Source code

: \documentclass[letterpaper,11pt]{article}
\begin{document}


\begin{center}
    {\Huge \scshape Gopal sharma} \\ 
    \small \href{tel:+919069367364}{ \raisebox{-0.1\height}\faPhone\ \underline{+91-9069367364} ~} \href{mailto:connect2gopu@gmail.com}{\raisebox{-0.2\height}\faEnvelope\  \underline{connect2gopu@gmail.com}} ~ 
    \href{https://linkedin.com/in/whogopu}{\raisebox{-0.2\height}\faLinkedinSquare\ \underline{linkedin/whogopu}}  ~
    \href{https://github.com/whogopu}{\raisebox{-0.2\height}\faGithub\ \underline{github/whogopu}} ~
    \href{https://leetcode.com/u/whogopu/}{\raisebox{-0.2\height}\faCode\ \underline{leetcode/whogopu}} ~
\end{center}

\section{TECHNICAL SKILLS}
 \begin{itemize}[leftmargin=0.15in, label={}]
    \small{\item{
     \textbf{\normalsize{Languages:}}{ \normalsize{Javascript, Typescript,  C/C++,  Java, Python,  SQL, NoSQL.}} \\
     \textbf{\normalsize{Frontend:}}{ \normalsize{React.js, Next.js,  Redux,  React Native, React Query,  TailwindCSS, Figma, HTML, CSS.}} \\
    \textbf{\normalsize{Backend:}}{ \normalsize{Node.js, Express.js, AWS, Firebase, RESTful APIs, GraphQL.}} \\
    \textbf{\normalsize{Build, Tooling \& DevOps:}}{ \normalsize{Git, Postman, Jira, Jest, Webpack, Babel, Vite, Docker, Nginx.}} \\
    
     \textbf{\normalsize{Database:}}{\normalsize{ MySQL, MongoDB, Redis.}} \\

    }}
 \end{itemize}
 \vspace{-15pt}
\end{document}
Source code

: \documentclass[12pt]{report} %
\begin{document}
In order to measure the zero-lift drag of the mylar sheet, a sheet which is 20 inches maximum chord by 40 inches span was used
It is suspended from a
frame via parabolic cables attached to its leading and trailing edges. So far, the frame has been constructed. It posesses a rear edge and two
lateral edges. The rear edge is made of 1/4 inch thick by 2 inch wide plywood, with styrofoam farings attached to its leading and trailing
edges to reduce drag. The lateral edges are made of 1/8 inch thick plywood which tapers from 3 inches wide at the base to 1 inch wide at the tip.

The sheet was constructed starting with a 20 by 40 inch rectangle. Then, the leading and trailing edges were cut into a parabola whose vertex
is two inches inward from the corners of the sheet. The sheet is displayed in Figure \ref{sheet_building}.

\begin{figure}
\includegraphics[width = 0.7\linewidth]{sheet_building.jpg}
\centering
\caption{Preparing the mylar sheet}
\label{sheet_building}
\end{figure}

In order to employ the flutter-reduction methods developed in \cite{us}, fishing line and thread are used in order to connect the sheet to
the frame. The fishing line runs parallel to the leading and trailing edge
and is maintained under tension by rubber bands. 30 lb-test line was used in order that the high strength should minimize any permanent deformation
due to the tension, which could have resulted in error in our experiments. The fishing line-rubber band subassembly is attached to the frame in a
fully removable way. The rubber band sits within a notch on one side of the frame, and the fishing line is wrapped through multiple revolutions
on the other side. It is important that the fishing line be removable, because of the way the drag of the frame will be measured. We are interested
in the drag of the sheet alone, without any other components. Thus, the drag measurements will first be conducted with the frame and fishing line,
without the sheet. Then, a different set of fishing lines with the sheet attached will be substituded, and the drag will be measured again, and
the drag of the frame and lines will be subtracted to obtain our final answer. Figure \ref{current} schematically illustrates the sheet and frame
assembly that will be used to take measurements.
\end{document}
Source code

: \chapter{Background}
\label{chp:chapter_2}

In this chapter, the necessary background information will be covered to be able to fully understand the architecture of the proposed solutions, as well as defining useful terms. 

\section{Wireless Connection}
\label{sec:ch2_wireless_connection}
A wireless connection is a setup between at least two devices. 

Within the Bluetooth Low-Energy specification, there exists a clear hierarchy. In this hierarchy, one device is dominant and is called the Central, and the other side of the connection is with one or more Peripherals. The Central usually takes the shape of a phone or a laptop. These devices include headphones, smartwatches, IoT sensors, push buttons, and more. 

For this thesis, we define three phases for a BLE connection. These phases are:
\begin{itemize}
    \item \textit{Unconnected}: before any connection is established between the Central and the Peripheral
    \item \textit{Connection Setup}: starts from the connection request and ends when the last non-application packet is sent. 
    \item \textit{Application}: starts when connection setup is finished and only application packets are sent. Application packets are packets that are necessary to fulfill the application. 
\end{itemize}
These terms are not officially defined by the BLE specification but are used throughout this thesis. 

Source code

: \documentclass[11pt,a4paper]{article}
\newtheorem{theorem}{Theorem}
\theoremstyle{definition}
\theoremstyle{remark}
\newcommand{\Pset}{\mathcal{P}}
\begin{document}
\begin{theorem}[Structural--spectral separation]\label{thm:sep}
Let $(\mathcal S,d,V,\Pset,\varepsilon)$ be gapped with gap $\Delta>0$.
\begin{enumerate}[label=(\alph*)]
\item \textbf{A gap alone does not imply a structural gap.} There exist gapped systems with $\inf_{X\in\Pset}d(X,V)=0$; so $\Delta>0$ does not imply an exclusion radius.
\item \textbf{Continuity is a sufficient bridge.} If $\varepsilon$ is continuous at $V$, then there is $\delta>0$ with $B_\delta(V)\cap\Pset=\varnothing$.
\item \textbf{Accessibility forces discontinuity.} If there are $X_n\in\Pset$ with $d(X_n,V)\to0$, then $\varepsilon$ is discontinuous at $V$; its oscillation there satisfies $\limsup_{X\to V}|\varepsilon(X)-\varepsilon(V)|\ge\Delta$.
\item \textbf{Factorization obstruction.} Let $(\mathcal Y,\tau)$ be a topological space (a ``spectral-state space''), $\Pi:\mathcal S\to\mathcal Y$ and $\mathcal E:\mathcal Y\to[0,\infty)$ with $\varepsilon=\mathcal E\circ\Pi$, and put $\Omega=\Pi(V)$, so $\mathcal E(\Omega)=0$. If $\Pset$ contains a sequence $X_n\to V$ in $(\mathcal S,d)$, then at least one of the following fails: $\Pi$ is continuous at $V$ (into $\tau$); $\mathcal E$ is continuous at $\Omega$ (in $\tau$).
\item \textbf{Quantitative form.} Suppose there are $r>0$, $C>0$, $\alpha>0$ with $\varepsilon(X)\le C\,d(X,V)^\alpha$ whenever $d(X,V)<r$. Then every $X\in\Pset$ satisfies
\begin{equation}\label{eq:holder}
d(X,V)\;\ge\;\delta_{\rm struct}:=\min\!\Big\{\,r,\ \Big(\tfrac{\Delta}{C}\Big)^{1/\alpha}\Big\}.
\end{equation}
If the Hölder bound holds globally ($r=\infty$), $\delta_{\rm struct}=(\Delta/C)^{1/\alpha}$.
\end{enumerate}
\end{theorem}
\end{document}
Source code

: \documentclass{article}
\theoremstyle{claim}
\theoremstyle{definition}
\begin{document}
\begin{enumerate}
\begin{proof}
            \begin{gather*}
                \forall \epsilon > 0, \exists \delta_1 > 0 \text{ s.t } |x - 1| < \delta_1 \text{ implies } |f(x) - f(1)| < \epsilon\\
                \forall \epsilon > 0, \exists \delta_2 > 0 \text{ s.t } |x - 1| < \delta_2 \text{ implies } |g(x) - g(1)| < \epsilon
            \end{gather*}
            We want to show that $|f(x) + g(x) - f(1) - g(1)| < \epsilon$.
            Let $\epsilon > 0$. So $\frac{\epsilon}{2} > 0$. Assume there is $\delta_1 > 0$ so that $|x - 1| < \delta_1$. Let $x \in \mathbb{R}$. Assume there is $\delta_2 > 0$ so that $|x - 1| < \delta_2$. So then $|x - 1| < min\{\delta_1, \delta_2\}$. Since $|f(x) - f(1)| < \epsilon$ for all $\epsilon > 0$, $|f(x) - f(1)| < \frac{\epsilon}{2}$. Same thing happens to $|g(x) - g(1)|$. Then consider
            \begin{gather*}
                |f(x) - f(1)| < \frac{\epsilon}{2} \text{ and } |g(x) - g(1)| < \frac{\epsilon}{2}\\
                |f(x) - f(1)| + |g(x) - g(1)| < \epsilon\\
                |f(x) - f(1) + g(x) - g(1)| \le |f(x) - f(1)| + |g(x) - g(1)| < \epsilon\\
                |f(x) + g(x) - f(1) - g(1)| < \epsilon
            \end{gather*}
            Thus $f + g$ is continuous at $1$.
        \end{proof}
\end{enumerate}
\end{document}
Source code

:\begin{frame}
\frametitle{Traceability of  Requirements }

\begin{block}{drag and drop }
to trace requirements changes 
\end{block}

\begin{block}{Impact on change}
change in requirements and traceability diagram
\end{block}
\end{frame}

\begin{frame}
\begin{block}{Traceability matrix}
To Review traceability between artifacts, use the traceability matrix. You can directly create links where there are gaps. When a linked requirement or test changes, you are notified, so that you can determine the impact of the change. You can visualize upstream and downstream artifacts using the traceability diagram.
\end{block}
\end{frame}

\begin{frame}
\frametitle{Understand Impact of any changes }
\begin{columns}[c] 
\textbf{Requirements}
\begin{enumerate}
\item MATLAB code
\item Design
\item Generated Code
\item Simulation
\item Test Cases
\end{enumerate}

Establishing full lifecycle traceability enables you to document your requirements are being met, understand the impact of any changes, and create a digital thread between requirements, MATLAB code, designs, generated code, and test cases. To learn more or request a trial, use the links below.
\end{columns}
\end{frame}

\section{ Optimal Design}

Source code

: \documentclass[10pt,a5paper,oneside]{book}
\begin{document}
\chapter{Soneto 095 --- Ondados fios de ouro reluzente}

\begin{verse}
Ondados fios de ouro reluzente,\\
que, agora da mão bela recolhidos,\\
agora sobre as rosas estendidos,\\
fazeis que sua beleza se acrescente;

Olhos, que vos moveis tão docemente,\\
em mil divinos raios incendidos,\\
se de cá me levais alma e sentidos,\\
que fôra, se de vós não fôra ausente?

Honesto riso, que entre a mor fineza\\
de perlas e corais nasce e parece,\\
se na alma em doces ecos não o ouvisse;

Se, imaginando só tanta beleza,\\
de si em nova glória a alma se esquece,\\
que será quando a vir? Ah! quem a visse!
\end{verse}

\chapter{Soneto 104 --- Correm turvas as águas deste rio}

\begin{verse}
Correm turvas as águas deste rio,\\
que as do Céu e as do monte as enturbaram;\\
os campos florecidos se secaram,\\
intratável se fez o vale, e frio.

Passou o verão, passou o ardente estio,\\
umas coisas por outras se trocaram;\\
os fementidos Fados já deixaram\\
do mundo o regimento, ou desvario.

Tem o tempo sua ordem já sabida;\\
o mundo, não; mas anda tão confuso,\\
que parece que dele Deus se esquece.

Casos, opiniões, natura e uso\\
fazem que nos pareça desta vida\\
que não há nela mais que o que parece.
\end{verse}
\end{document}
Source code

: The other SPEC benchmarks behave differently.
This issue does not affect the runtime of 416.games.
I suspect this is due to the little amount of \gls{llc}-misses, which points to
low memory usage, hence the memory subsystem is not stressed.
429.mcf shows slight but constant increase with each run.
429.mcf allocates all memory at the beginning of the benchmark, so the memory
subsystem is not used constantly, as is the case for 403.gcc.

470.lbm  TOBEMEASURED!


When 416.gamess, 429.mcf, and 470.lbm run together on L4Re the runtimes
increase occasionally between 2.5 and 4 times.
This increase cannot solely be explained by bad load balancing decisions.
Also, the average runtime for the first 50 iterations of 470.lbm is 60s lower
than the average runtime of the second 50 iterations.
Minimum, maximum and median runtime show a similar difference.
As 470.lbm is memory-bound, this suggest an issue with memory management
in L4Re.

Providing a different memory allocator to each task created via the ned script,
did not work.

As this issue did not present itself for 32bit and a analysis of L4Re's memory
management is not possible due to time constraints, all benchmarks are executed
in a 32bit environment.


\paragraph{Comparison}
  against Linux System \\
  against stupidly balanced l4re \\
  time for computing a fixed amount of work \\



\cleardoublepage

- _YOUR GOAL_
Give back, verbatim, the lines from the top of the entries above through the line containing "React Native, React".

- _EXERCISE RESPONSE_
Source code

: \documentclass[letterpaper,11pt]{article}
\begin{document}


\begin{center}
    {\Huge \scshape Gopal sharma} \\ 
    \small \href{tel:+919069367364}{ \raisebox{-0.1\height}\faPhone\ \underline{+91-9069367364} ~} \href{mailto:connect2gopu@gmail.com}{\raisebox{-0.2\height}\faEnvelope\  \underline{connect2gopu@gmail.com}} ~ 
    \href{https://linkedin.com/in/whogopu}{\raisebox{-0.2\height}\faLinkedinSquare\ \underline{linkedin/whogopu}}  ~
    \href{https://github.com/whogopu}{\raisebox{-0.2\height}\faGithub\ \underline{github/whogopu}} ~
    \href{https://leetcode.com/u/whogopu/}{\raisebox{-0.2\height}\faCode\ \underline{leetcode/whogopu}} ~
\end{center}

\section{TECHNICAL SKILLS}
 \begin{itemize}[leftmargin=0.15in, label={}]
    \small{\item{
     \textbf{\normalsize{Languages:}}{ \normalsize{Javascript, Typescript,  C/C++,  Java, Python,  SQL, NoSQL.}} \\
     \textbf{\normalsize{Frontend:}}{ \normalsize{React.js, Next.js,  Redux,  React Native, React Query,  TailwindCSS, Figma, HTML, CSS.}} \\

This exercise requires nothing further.